Action item: Filter the data for lines with the word "over" and copy those lines.

[Saved entries]
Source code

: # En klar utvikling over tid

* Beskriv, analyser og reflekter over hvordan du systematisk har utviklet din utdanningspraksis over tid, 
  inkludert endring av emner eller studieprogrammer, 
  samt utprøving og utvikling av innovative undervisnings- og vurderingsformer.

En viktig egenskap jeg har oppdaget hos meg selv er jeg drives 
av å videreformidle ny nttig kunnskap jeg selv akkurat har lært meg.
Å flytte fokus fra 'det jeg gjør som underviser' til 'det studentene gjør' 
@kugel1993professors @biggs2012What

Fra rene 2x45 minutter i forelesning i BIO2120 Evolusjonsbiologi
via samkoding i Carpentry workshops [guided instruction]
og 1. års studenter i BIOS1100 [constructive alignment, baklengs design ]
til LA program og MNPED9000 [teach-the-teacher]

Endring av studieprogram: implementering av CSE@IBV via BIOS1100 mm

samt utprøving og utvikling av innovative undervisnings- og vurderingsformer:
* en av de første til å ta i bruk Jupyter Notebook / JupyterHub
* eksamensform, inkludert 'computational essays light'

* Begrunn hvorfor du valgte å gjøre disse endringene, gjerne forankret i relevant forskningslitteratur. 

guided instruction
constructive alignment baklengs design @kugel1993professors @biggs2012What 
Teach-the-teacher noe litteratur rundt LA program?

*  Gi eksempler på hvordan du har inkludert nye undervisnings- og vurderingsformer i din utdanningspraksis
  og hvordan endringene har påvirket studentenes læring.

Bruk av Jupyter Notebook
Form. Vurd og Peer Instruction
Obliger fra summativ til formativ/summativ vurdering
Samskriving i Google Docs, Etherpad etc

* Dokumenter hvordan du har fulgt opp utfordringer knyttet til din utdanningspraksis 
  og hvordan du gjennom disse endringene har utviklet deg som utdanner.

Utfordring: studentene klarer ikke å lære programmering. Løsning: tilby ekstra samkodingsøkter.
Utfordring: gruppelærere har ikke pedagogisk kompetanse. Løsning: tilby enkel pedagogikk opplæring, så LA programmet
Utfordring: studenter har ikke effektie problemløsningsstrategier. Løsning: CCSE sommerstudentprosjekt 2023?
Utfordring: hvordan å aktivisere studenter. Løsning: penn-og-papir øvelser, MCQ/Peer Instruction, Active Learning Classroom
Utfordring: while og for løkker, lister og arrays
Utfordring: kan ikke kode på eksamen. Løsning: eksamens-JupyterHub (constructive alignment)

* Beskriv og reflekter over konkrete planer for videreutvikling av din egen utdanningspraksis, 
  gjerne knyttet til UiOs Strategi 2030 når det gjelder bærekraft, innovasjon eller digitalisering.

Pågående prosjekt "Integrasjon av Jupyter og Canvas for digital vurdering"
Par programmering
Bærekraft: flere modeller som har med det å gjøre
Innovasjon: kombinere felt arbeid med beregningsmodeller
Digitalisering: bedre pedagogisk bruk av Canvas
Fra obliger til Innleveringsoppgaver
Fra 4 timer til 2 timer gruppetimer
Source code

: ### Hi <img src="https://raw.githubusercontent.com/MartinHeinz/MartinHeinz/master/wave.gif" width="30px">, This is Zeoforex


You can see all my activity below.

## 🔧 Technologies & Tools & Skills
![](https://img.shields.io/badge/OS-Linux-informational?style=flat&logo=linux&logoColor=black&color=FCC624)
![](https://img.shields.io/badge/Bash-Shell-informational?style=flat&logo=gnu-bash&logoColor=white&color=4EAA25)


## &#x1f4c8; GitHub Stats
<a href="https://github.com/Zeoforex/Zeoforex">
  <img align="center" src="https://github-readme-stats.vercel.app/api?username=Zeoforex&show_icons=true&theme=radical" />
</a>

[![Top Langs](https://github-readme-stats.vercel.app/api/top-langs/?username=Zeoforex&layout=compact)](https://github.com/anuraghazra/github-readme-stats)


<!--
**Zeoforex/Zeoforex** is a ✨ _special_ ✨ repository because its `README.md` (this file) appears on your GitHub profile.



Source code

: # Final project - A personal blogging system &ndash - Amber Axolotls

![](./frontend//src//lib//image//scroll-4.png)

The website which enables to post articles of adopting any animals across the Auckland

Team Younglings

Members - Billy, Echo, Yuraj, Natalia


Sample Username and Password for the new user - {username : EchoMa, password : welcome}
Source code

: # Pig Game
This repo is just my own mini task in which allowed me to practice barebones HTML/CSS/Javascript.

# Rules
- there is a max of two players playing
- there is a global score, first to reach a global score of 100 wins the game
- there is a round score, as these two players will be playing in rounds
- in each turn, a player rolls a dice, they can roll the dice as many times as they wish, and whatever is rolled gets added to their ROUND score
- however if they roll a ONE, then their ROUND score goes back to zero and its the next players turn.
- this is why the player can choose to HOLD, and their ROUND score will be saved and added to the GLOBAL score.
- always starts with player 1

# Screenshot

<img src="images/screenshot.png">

---

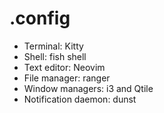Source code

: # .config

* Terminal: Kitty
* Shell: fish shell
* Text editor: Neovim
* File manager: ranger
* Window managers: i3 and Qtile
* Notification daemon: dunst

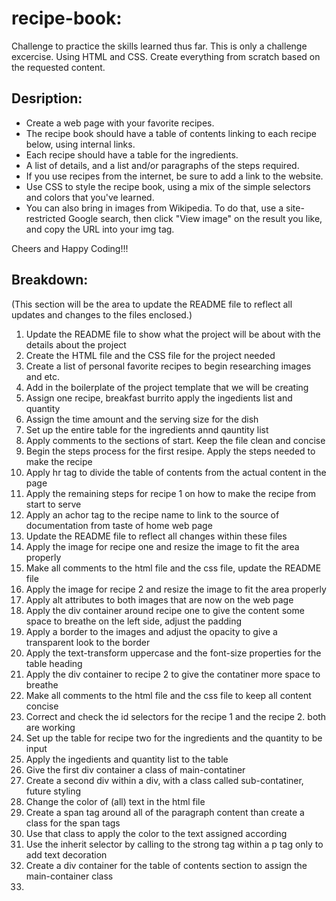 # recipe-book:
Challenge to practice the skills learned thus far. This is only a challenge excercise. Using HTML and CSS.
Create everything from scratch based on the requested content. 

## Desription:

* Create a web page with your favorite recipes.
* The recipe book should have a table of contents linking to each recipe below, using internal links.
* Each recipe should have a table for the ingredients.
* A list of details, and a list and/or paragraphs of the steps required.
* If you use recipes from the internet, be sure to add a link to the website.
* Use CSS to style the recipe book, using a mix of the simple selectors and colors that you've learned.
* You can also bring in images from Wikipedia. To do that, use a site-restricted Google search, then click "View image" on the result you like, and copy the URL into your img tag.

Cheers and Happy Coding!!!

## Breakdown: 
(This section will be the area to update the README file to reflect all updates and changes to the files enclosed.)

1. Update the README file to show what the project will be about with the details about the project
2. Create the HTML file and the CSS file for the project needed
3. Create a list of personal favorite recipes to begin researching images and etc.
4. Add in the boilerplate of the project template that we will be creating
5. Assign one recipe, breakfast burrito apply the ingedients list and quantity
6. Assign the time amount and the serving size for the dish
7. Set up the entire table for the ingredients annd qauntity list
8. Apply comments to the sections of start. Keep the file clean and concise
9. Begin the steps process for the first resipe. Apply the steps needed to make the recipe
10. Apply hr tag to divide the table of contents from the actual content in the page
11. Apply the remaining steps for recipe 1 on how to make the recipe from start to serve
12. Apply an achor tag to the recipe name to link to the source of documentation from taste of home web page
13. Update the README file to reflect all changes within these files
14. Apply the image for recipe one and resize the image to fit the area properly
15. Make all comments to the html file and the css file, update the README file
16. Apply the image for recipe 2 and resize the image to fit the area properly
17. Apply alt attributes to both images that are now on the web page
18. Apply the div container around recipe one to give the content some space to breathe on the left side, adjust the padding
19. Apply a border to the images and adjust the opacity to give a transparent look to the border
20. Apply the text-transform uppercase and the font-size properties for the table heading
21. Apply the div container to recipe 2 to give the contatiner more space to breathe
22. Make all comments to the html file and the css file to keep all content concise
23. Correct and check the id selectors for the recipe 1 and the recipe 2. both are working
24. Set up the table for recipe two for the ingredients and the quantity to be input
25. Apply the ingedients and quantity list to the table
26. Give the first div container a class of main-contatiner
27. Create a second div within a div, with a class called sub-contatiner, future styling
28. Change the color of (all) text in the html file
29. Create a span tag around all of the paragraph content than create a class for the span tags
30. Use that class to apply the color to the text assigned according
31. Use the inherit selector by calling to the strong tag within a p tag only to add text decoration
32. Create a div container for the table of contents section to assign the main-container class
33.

* * *

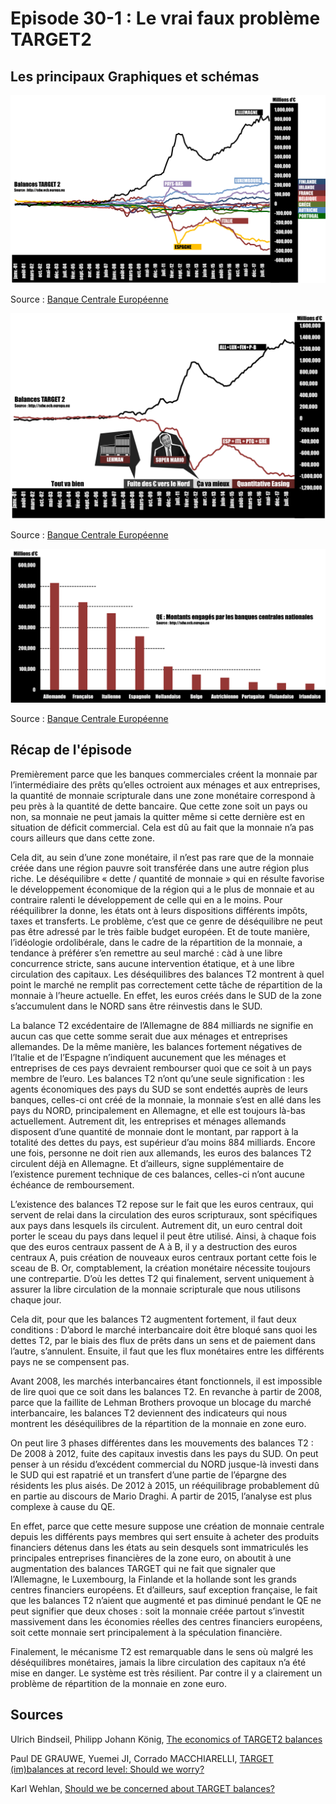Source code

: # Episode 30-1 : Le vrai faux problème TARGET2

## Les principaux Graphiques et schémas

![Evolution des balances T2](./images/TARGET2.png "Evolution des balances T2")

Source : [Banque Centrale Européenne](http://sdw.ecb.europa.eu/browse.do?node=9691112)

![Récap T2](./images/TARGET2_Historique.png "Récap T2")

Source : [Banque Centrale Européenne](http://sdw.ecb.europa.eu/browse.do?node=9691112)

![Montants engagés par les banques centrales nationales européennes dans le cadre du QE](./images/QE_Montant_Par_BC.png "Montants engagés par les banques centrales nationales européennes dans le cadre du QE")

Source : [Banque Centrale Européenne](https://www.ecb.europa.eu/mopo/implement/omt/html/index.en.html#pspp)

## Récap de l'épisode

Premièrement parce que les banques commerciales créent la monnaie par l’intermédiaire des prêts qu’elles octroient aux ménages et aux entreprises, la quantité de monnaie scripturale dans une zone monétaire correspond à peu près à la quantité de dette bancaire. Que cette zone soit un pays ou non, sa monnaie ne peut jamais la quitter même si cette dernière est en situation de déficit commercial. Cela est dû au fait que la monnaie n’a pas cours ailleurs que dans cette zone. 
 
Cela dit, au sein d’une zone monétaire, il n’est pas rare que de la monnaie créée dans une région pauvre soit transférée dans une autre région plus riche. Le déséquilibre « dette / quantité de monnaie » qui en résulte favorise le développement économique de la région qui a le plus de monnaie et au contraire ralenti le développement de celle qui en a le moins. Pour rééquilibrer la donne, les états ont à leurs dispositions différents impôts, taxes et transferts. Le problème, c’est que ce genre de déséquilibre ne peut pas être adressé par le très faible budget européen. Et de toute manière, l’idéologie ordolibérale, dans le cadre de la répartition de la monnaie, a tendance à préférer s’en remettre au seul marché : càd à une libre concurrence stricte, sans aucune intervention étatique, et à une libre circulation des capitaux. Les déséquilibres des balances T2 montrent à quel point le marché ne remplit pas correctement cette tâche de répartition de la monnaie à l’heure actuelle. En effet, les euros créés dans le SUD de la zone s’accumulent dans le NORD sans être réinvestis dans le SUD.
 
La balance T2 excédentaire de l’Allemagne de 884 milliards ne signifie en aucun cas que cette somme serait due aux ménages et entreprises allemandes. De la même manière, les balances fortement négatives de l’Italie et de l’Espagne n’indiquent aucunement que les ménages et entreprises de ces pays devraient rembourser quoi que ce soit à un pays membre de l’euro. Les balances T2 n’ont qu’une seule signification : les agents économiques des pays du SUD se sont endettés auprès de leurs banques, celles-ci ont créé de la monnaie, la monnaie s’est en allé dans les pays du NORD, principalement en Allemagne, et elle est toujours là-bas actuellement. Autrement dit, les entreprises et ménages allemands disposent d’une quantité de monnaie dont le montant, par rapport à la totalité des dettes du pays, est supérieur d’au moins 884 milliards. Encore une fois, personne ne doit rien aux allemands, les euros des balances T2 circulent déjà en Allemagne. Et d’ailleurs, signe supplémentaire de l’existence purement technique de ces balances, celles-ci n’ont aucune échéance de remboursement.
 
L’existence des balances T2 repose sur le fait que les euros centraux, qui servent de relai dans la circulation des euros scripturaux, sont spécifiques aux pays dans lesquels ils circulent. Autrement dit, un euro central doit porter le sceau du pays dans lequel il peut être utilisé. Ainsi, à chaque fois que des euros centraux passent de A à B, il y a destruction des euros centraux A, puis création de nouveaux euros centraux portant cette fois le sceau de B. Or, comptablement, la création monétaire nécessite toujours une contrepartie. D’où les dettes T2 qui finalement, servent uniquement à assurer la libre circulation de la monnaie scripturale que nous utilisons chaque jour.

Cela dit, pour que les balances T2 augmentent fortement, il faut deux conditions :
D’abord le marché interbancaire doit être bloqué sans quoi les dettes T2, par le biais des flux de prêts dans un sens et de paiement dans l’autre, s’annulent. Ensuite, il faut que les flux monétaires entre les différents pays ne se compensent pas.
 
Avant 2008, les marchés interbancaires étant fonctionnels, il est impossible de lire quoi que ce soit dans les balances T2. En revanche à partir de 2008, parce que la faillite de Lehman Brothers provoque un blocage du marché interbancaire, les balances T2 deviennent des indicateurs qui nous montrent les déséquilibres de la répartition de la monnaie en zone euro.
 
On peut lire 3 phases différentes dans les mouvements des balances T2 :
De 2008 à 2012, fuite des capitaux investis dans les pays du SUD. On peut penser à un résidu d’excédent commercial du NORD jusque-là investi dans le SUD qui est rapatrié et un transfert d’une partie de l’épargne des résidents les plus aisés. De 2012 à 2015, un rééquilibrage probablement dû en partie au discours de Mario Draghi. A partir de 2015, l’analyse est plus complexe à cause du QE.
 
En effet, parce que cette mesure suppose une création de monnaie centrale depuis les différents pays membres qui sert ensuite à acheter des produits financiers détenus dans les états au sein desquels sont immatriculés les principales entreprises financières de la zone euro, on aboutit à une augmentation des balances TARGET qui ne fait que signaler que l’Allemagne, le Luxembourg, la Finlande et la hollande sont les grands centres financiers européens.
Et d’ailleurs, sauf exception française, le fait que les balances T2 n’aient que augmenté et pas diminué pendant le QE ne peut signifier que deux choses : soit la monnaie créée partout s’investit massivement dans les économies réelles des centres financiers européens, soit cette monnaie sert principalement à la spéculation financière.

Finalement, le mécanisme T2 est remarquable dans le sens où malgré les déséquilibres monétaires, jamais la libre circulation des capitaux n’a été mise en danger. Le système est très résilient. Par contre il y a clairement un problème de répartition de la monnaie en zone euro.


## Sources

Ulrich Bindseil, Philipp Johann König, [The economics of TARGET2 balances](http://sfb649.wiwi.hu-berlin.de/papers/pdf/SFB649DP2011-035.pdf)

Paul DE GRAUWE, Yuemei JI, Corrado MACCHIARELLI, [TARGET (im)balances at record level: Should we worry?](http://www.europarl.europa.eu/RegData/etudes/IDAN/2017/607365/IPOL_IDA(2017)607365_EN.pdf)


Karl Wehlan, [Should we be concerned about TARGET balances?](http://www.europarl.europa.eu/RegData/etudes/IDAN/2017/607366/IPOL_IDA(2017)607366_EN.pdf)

Problem solution:
: # En klar utvikling over tid
* Beskriv, analyser og reflekter over hvordan du systematisk har utviklet din utdanningspraksis over tid, 
* Beskriv og reflekter over konkrete planer for videreutvikling av din egen utdanningspraksis, 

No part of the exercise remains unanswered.